#### [Assignment]
Look for the string "você" in the listing. Copy each line that has it.

---+---

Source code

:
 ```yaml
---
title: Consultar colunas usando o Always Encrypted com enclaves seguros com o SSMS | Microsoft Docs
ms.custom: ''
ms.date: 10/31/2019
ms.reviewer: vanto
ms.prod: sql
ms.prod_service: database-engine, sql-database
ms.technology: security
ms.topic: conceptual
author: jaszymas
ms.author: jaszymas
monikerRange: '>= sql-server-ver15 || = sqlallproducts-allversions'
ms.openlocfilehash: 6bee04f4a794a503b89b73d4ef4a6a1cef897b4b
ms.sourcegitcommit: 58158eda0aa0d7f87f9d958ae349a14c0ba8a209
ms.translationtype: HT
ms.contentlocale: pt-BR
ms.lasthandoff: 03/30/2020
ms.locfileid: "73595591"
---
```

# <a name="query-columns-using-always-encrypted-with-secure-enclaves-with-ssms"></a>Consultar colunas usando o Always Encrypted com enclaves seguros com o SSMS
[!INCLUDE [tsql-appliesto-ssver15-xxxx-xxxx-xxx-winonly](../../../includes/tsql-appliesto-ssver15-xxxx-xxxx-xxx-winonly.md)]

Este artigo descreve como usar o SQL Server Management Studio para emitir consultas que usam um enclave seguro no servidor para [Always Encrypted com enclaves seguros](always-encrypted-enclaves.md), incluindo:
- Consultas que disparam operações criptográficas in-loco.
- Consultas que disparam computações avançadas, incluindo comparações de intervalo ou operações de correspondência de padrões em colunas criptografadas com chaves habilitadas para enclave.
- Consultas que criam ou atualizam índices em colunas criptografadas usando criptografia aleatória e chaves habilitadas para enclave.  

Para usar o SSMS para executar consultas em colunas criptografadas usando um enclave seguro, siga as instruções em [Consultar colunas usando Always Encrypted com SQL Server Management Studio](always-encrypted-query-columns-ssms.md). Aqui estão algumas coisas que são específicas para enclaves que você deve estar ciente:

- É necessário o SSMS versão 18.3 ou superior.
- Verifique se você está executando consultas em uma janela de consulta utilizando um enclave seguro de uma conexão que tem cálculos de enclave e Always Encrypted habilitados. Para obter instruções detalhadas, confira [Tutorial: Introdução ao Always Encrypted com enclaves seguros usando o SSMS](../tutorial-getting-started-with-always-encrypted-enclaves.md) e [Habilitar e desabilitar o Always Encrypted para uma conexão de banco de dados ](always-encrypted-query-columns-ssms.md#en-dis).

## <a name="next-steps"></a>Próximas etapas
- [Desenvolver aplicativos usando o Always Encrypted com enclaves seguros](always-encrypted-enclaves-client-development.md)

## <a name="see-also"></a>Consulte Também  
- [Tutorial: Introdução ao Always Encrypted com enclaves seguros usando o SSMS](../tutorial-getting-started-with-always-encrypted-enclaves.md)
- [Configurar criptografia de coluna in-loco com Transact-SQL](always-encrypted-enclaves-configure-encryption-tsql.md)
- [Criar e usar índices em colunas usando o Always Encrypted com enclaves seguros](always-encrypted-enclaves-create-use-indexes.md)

---+---

#### [Task result]
Para usar o SSMS para executar consultas em colunas criptografadas usando um enclave seguro, siga as instruções em [Consultar colunas usando Always Encrypted com SQL Server Management Studio](always-encrypted-query-columns-ssms.md). Aqui estão algumas coisas que são específicas para enclaves que você deve estar ciente:
- Verifique se você está executando consultas em uma janela de consulta utilizando um enclave seguro de uma conexão que tem cálculos de enclave e Always Encrypted habilitados. Para obter instruções detalhadas, confira [Tutorial: Introdução ao Always Encrypted com enclaves seguros usando o SSMS](../tutorial-getting-started-with-always-encrypted-enclaves.md) e [Habilitar e desabilitar o Always Encrypted para uma conexão de banco de dados ](always-encrypted-query-columns-ssms.md#en-dis).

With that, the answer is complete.